The wind came, and then the rain, and the ground offered up mushrooms that Thea collected, sitting on her heels, no longer able to bend to the ground. She was out there one morning, knife in hand, when Anna Maria came walking along the fence line, waving her arms wildly in the air at her daughter who, on seeing her mother, shouted with delight, then sat back on the ground and sobbed.

‘Oh, Thea!’ Anna Maria laughed, running towards her. ‘Oh, Thea. Look at the size of you now!’

Thea lifted up her arms like a child. ‘My mama.’

‘Oh, my girl,’ Anna Maria said, hoisting Thea to her feet. She stepped back, placed her hands on the round lift of her daughter’s apron. ‘Yes. A boy. Where is Hans?’

‘Adelaide. Buying leather to resole his boots.’

‘Here, I can pick those up,’ said Anna Maria, bending to collect the scattered mushrooms. ‘Let’s go inside, shall we? We have so much to say.’

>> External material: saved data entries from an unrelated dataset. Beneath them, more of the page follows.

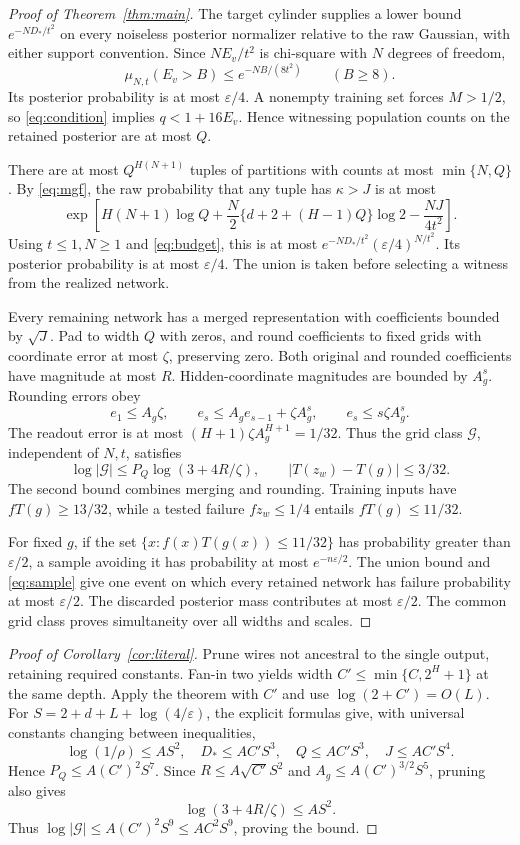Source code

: \documentclass[11pt]{article}
\begin{document}
\begin{proof}[Proof of Theorem~\ref{thm:main}]
The target cylinder supplies a lower bound $e^{-ND_*/t^2}$ on every noiseless posterior normalizer relative to the raw Gaussian, with either support convention. Since $NE_v/t^2$ is chi-square with $N$ degrees of freedom,
\[
 \mu_{N,t}(E_v>B)\le e^{-NB/(8t^2)}\qquad(B\ge8).
\]
Its posterior probability is at most $\varepsilon/4$. A nonempty training set forces $M>1/2$, so \eqref{eq:condition} implies $q<1+16E_v$. Hence witnessing population counts on the retained posterior are at most $Q$.

There are at most $Q^{H(N+1)}$ tuples of partitions with counts at most $\min\{N,Q\}$. By \eqref{eq:mgf}, the raw probability that any tuple has $\kappa>J$ is at most
\[
 \exp\left[H(N+1)\log Q+\frac N2\{d+2+(H-1)Q\}\log2-\frac{NJ}{4t^2}\right].
\]
Using $t\le1,N\ge1$ and \eqref{eq:budget}, this is at most
$e^{-ND_*/t^2}(\varepsilon/4)^{N/t^2}$. Its posterior probability is at most $\varepsilon/4$. The union is taken before selecting a witness from the realized network.

Every remaining network has a merged representation with coefficients bounded by $\sqrt J$. Pad to width $Q$ with zeros, and round coefficients to fixed grids with coordinate error at most $\zeta$, preserving zero. Both original and rounded coefficients have magnitude at most $R$. Hidden-coordinate magnitudes are bounded by $A_g^s$. Rounding errors obey
\[
 e_1\le A_g\zeta,\qquad e_s\le A_ge_{s-1}+\zeta A_g^s,
 \qquad e_s\le s\zeta A_g^s.
\]
The readout error is at most $(H+1)\zeta A_g^{H+1}=1/32$. Thus the grid class $\mathcal G$, independent of $N,t$, satisfies
\[
 \log|\mathcal G|\le P_Q\log(3+4R/\zeta),\qquad
 |T(z_w)-T(g)|\le3/32.
\]
The second bound combines merging and rounding. Training inputs have $fT(g)\ge13/32$, while a tested failure $fz_w\le1/4$ entails $fT(g)\le11/32$.

For fixed $g$, if the set $\{x:f(x)T(g(x))\le11/32\}$ has probability greater than $\varepsilon/2$, a sample avoiding it has probability at most $e^{-n\varepsilon/2}$. The union bound and \eqref{eq:sample} give one event on which every retained network has failure probability at most $\varepsilon/2$. The discarded posterior mass contributes at most $\varepsilon/2$. The common grid class proves simultaneity over all widths and scales.
\end{proof}

\begin{proof}[Proof of Corollary~\ref{cor:literal}]
Prune wires not ancestral to the single output, retaining required constants. Fan-in two yields width $C'\le\min\{C,2^H+1\}$ at the same depth. Apply the theorem with $C'$ and use $\log(2+C')=O(L)$. For $S=2+d+L+\log(4/\varepsilon)$, the explicit formulas give, with universal constants changing between inequalities,
\[
 \log(1/\rho)\le AS^2,\quad D_*\le AC'S^3,\quad
 Q\le AC'S^3,\quad J\le AC'S^4.
\]
Hence $P_Q\le A(C')^2S^7$. Since $R\le A\sqrt{C'}S^2$ and $A_g\le A(C')^{3/2}S^5$, pruning also gives
\[
 \log(3+4R/\zeta)\le AS^2.
\]
Thus $\log|\mathcal G|\le A(C')^2S^9\le AC^2S^9$, proving the bound.
\end{proof}
\end{document}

Inside, Anna Maria made Thea sit while she made coffee for them both and told her the news of Heiligendorf. ‘Your father wanted to come, of course, but he has a great deal of work now, it wasn’t possible.’ She placed a cup in front of Thea and kissed her on the head. ‘He will come to meet his grandson, when he arrives.’

‘When do you think that will be?’ asked Thea, blowing on her coffee.

Anna Maria smiled. ‘Soon.’

‘You feel it?’

‘I know it.’

Thea smiled. ‘How do you know that you know things?’

Anna Maria reached into her basket and brought out a slab of something wrapped in a cloth. ‘I brought you Streuselkuchen.’ She picked up a knife and cut her daughter a slice.

‘I mean it,’ Thea said gently. She gave her mother a searching look. ‘How do you know for sure?’

Anna Maria placed a hand over her stomach. ‘I feel it here. I know it here.’

‘I summoned Hanne.’

Anna Maria put her cake back down on the table and stared at Thea. ‘You summoned her.’

‘With the sixth book.’

‘And she came?’

‘Yes. Hans saw her too. She was with us.’

Anna Maria picked up Thea’s folded hands. ‘Thea, was this a dream? Did she come to you in a dream?’

‘Not in a dream. I was awake,’ Thea whispered. ‘She looked older. My age. She was standing just there. And then I couldn’t see her anymore, but I could feel her.’

‘I wondered . . .’

‘What?’

‘I felt a presence one night. A searching. A searching for you.’ Anna Maria placed her hand over Thea’s stomach. ‘You felt her here?’

Thea shook her head. ‘I felt her everywhere.’ She began to laugh, fingers over her mouth. ‘The next day I thought I had gone mad. I had been so lonely, I wondered if I had dreamed her.’

‘Does it matter if you did?’

‘Yes! Yes, I need to know it happened. I need to know that she’s with me. Like you once said she might be.’

‘What does it matter to your life, Thea?’ asked Anna Maria gently. She gestured to Thea’s stomach. ‘What would it change?’

Thea placed a hand over her heart. ‘Everything.’


Thea went into labour three nights later, just as a storm arrived with torrential rain that sank the yard into mud and a wind that threatened to lift the thatch. By the time she was leaning over the bed, eyes scrunched tight each time the pain moved through her, thunder was booming so loudly I felt it in my lungs.

Anna Maria was laughing to herself. ‘What a night this child has picked.’

Hans nailed cloth over the little window to keep out most of the wet, and then sat in front of the fire, pale and anxious, piling log after log onto the flames.

‘Hans, this isn’t a fever,’ said Anna Maria. ‘You can’t sweat a baby out.’